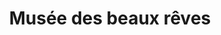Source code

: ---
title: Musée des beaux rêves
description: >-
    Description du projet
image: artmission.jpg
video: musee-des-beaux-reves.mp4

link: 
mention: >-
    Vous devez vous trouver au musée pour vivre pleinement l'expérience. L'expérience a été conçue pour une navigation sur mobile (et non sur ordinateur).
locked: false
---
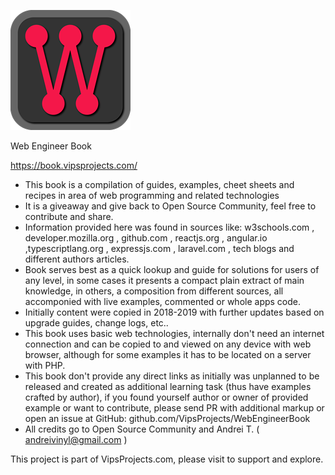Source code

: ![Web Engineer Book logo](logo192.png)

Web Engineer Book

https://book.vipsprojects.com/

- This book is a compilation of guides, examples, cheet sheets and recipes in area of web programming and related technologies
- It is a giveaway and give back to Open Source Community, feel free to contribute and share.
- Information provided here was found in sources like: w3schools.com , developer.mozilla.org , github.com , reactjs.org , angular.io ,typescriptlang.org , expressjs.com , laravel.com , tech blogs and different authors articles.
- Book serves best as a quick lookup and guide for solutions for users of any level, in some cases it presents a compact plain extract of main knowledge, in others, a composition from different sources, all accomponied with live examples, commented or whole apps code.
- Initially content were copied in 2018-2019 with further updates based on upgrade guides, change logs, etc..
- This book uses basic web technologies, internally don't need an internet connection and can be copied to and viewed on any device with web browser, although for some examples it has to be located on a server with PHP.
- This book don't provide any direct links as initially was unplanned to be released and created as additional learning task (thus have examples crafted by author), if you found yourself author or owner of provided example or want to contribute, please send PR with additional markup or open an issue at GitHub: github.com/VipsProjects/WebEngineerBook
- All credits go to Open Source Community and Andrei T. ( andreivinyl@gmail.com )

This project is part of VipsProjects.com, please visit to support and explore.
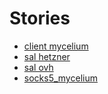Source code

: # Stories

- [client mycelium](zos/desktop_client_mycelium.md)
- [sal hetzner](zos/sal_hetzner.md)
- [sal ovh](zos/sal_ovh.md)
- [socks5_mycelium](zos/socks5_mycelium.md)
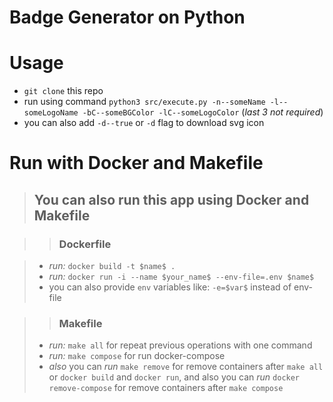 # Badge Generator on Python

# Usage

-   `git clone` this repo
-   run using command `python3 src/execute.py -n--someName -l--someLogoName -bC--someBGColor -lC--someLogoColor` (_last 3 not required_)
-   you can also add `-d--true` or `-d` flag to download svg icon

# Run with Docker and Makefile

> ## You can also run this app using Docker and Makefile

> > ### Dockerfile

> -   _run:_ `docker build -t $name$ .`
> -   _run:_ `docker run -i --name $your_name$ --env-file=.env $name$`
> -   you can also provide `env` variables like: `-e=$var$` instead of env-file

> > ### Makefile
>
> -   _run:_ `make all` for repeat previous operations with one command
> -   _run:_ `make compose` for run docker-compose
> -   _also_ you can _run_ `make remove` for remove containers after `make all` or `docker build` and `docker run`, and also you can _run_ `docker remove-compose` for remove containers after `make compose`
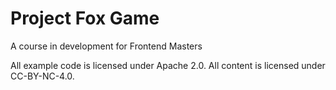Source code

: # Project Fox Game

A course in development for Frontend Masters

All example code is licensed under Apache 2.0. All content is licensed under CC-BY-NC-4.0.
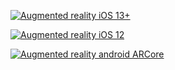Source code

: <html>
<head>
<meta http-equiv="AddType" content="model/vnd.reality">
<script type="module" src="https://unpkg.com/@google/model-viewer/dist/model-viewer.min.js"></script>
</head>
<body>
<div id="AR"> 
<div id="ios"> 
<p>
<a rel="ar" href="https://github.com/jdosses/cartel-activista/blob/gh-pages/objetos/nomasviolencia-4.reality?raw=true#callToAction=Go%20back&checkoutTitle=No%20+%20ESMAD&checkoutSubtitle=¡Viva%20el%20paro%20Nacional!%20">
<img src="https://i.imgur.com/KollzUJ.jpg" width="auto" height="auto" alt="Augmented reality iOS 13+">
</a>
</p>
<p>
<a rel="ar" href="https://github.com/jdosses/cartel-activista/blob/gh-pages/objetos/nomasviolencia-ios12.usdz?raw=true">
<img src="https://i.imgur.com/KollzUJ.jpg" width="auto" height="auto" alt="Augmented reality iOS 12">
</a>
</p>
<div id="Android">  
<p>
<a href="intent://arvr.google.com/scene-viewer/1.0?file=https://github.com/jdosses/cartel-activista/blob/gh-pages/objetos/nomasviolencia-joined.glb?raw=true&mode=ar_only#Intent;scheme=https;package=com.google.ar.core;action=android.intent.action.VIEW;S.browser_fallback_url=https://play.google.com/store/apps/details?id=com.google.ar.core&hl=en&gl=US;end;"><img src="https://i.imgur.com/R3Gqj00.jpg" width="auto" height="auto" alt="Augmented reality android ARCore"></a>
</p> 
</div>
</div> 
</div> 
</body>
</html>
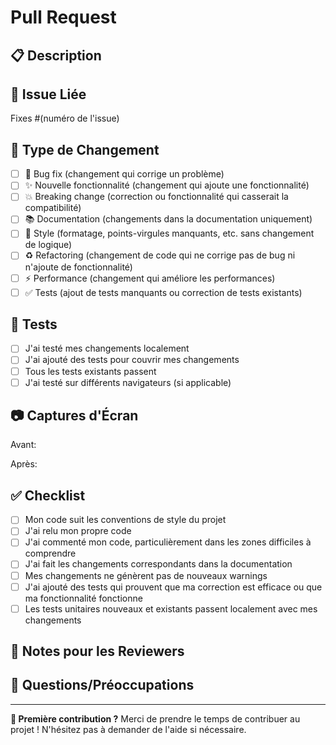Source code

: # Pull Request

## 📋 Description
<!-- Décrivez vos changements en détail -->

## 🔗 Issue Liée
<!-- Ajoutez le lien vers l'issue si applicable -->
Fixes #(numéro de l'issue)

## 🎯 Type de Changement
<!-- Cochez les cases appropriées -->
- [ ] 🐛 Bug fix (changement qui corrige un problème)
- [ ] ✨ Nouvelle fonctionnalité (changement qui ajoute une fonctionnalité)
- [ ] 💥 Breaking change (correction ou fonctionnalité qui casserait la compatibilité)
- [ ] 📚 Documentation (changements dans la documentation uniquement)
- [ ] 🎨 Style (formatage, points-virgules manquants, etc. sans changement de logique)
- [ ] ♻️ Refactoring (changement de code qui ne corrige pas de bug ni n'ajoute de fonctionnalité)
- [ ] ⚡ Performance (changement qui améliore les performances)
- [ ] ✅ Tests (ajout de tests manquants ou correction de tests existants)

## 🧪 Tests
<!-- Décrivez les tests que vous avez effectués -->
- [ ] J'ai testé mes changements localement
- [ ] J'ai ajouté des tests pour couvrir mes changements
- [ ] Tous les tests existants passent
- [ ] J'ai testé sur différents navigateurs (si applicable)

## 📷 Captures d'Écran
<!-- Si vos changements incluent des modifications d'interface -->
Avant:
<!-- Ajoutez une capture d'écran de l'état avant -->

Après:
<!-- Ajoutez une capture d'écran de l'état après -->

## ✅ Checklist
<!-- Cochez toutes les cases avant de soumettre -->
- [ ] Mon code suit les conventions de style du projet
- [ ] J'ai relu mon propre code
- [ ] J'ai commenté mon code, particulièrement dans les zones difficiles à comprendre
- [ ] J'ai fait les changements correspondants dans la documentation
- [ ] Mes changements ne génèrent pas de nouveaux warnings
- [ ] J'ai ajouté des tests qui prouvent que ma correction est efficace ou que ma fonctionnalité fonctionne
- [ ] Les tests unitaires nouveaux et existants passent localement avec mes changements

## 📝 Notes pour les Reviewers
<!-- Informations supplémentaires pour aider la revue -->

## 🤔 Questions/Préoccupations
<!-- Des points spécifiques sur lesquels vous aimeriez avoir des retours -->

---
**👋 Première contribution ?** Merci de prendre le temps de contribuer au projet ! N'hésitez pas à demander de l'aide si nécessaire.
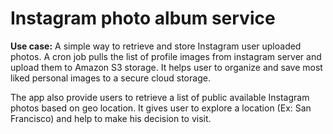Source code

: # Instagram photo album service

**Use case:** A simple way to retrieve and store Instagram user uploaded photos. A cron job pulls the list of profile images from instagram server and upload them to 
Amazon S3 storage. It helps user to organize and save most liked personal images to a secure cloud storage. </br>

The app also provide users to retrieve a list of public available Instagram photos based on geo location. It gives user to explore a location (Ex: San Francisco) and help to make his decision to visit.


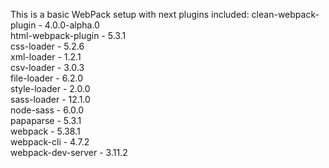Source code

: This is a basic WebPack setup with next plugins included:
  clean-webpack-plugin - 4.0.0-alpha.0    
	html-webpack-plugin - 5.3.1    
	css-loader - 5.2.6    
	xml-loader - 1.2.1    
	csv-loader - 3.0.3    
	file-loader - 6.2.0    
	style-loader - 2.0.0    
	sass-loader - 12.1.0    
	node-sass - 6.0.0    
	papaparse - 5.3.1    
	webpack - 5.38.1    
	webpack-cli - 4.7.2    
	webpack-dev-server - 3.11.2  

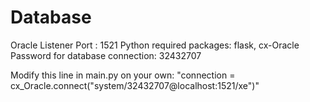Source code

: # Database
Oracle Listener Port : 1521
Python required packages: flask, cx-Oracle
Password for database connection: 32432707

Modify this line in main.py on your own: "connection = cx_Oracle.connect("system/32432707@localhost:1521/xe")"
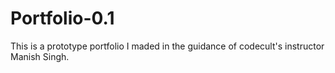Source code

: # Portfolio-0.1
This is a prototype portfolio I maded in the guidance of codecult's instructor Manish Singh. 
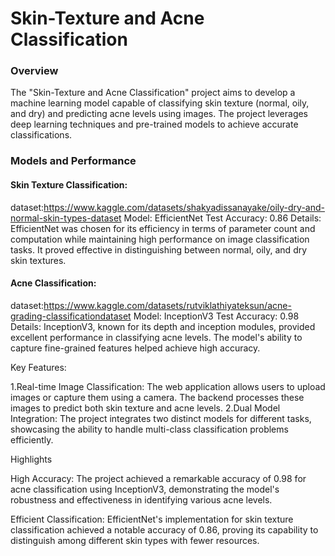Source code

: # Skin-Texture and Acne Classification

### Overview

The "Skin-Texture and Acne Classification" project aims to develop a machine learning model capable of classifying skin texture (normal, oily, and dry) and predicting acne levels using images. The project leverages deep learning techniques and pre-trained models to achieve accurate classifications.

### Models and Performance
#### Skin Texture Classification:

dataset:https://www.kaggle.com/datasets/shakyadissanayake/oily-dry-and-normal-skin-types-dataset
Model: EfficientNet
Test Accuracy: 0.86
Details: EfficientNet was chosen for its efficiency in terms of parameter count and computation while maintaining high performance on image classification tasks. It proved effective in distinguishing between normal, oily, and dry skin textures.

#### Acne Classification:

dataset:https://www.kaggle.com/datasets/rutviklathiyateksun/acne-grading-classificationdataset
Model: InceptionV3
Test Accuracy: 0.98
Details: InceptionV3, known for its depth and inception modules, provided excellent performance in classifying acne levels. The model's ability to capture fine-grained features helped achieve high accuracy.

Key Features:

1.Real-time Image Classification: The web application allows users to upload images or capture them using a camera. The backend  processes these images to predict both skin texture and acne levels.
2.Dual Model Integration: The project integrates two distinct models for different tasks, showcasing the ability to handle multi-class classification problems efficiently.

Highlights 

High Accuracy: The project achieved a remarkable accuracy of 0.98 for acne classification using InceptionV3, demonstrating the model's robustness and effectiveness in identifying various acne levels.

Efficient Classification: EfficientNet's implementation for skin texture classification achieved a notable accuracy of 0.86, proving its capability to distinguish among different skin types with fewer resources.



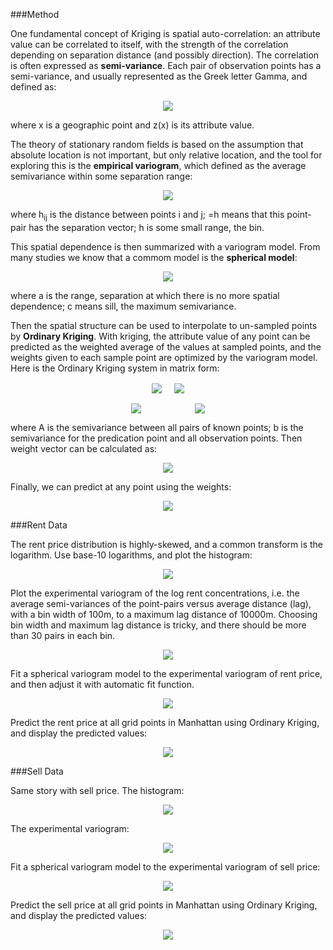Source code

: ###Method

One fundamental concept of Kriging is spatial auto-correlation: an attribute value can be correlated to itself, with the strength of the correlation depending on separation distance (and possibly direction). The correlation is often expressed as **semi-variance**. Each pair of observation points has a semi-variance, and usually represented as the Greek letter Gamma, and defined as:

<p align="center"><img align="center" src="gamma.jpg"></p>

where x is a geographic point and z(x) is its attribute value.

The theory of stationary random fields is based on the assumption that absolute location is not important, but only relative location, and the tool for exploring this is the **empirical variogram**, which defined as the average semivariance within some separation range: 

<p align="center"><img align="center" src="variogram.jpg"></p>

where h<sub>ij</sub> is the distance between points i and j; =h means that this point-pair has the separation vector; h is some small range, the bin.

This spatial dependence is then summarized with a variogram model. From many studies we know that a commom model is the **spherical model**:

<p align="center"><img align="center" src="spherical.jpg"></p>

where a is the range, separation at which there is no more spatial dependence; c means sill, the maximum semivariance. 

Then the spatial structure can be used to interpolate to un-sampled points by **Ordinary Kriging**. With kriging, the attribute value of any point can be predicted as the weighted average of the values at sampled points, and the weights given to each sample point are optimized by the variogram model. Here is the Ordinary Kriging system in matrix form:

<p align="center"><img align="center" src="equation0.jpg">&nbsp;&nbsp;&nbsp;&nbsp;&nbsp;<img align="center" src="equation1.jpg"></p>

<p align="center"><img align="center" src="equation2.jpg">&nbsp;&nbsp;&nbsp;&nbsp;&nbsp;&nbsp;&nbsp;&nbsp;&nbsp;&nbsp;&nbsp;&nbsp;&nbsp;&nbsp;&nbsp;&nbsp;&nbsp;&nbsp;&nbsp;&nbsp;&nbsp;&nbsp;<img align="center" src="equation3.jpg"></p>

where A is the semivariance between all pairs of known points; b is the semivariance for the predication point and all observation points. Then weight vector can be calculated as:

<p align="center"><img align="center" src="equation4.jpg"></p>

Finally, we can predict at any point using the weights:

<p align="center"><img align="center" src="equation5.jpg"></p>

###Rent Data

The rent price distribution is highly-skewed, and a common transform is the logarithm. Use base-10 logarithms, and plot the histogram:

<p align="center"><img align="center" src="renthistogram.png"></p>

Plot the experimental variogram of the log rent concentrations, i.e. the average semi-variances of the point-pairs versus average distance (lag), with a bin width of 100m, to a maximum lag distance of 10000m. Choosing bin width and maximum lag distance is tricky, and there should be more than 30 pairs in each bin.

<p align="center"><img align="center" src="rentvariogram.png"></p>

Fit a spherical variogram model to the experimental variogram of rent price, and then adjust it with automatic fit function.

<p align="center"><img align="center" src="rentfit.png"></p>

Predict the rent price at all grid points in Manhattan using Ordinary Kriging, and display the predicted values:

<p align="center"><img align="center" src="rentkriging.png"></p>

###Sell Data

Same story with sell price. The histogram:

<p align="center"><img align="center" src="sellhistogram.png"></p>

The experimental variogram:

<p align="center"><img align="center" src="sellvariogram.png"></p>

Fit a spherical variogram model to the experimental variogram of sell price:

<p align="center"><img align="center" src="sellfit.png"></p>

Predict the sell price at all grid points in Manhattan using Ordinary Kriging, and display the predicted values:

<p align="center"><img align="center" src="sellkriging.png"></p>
========================================================================
About this task —
Where a line above contains the string "Décrivez", copy that line.

Reply to the exercise —
<!-- Décrivez vos changements en détail -->
<!-- Décrivez les tests que vous avez effectués -->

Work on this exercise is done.